Corporate legal departments have lost the leeway regarding operational and budgetary expectations that they once enjoyed, Doug Luftman, CIO and general counsel at Lecorpio, writes in Inside Counsel. That has driven them to turn to technology "to assist with automation of processes, resource and budgetary management, and tracking."

Many corporate legal departments are focusing heavily on data, according to Luftman. And, according to Jeremiah Chan, legal director of global patents at Google, "Legal departments now demand clean data, made possible by automated tools that verify and validate it." Chan explains:

The more you can give companies access to clean data, the more they can do with it. There is an enormous quantity of data available, but it needs to be clean. For example, in IP, the U.S. Patent & Trademark Office releases tons of trademark and patent data in bulk for anyone to access. You can use all of this data to your advantage and increase transparency, but first you must ensure that the data integrity is intact.

That demand has given rise to new characters in the corporate law department, like database administrators, who are charged with gathering, evaluating, and interpreting relevant data.

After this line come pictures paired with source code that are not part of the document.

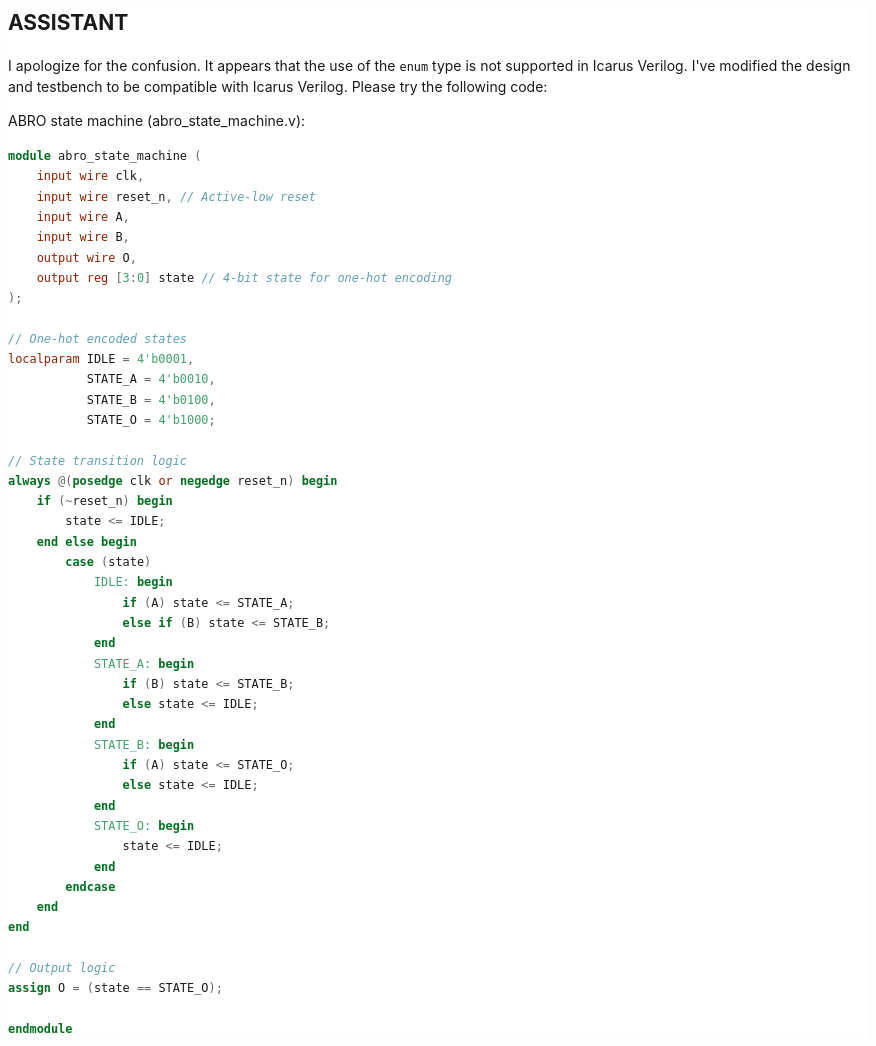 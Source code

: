 ## ASSISTANT
I apologize for the confusion. It appears that the use of the `enum` type is not supported in Icarus Verilog. I've modified the design and testbench to be compatible with Icarus Verilog. Please try the following code:

ABRO state machine (abro_state_machine.v):

```verilog
module abro_state_machine (
    input wire clk,
    input wire reset_n, // Active-low reset
    input wire A,
    input wire B,
    output wire O,
    output reg [3:0] state // 4-bit state for one-hot encoding
);

// One-hot encoded states
localparam IDLE = 4'b0001,
           STATE_A = 4'b0010,
           STATE_B = 4'b0100,
           STATE_O = 4'b1000;

// State transition logic
always @(posedge clk or negedge reset_n) begin
    if (~reset_n) begin
        state <= IDLE;
    end else begin
        case (state)
            IDLE: begin
                if (A) state <= STATE_A;
                else if (B) state <= STATE_B;
            end
            STATE_A: begin
                if (B) state <= STATE_B;
                else state <= IDLE;
            end
            STATE_B: begin
                if (A) state <= STATE_O;
                else state <= IDLE;
            end
            STATE_O: begin
                state <= IDLE;
            end
        endcase
    end
end

// Output logic
assign O = (state == STATE_O);

endmodule
```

Of course, not every legal department is becoming a major data analytics center and technological adaption isn't limited to data. Luftman lists seven "useful technologies" that GC's offices are adopting. These include common technology like e-billing and document management programs, to more novel e-signature software and analytics solutions.

Will these developments reach beyond the corporate sphere? It's likely. Once GC's get used to the benefits of technology in the legal practice, they'll start demanding the same improvements in process and efficiency from outside counsel, hopefully forcing more reluctant lawyers to catch up to their in-house peers.